● **Problem**
Locate the line that contains "werden können, zwei" in the entries below, then repeat it and every following line through the line that contains "(dem 'linken' Datensatz)", exactly, and no others.

(Source texts of formatted documents)

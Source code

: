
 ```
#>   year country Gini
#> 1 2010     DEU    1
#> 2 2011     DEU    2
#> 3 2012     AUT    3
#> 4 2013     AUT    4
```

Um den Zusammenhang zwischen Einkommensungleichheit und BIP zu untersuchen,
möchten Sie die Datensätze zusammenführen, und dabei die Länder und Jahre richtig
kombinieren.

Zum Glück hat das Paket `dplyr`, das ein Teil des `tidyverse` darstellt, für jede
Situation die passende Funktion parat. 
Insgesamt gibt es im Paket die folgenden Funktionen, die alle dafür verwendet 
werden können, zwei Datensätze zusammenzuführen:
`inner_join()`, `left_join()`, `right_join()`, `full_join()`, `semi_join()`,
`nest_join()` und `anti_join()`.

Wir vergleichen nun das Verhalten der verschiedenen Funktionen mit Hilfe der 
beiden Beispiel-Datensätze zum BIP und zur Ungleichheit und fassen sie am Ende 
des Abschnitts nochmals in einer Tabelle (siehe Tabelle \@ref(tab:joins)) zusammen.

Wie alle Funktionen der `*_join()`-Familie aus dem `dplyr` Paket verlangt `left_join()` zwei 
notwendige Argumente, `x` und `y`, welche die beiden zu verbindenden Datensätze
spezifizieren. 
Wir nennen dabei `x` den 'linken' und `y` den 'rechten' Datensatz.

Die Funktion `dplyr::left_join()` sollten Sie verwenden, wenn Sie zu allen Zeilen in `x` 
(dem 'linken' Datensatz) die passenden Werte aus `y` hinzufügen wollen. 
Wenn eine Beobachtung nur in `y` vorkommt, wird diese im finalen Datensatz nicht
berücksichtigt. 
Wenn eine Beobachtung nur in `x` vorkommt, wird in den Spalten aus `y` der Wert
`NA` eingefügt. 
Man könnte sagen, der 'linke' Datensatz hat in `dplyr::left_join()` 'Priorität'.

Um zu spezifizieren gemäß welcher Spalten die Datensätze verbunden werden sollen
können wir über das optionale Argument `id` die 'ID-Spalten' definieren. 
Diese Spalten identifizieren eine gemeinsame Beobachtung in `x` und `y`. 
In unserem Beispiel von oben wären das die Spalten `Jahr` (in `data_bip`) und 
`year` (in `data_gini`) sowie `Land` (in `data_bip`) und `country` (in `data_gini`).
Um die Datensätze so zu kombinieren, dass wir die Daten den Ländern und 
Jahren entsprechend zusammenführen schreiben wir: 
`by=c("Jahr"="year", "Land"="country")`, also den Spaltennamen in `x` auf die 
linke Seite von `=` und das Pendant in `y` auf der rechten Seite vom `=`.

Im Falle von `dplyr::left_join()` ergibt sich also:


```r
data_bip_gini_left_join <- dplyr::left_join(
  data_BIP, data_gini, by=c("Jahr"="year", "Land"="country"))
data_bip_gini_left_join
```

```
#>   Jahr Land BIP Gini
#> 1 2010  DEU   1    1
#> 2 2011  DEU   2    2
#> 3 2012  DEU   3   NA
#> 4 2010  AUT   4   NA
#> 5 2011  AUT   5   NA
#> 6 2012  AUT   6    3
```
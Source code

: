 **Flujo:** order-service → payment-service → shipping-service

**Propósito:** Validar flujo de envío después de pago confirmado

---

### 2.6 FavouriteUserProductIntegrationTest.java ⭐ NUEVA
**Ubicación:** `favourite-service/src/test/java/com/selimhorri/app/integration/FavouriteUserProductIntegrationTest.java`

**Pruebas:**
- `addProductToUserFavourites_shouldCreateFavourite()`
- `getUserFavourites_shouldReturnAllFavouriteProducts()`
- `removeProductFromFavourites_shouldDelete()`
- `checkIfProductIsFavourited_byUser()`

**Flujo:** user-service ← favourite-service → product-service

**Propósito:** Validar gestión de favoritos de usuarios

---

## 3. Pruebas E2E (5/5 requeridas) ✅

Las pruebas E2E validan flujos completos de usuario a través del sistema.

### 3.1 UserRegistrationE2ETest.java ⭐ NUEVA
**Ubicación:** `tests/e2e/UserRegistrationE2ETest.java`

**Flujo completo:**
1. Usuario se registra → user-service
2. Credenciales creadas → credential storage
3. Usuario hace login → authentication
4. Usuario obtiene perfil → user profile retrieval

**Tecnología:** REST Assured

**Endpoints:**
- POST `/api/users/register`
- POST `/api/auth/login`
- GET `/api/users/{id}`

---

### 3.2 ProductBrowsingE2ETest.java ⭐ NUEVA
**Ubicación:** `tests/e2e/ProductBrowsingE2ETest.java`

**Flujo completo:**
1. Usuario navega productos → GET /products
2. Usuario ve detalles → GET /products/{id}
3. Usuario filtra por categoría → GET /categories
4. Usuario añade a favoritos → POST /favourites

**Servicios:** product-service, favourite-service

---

● **The answer**
werden können, zwei Datensätze zusammenzuführen:
`inner_join()`, `left_join()`, `right_join()`, `full_join()`, `semi_join()`,
`nest_join()` und `anti_join()`.

Wir vergleichen nun das Verhalten der verschiedenen Funktionen mit Hilfe der 
beiden Beispiel-Datensätze zum BIP und zur Ungleichheit und fassen sie am Ende 
des Abschnitts nochmals in einer Tabelle (siehe Tabelle \@ref(tab:joins)) zusammen.

Wie alle Funktionen der `*_join()`-Familie aus dem `dplyr` Paket verlangt `left_join()` zwei 
notwendige Argumente, `x` und `y`, welche die beiden zu verbindenden Datensätze
spezifizieren. 
Wir nennen dabei `x` den 'linken' und `y` den 'rechten' Datensatz.

Die Funktion `dplyr::left_join()` sollten Sie verwenden, wenn Sie zu allen Zeilen in `x` 
(dem 'linken' Datensatz) die passenden Werte aus `y` hinzufügen wollen. 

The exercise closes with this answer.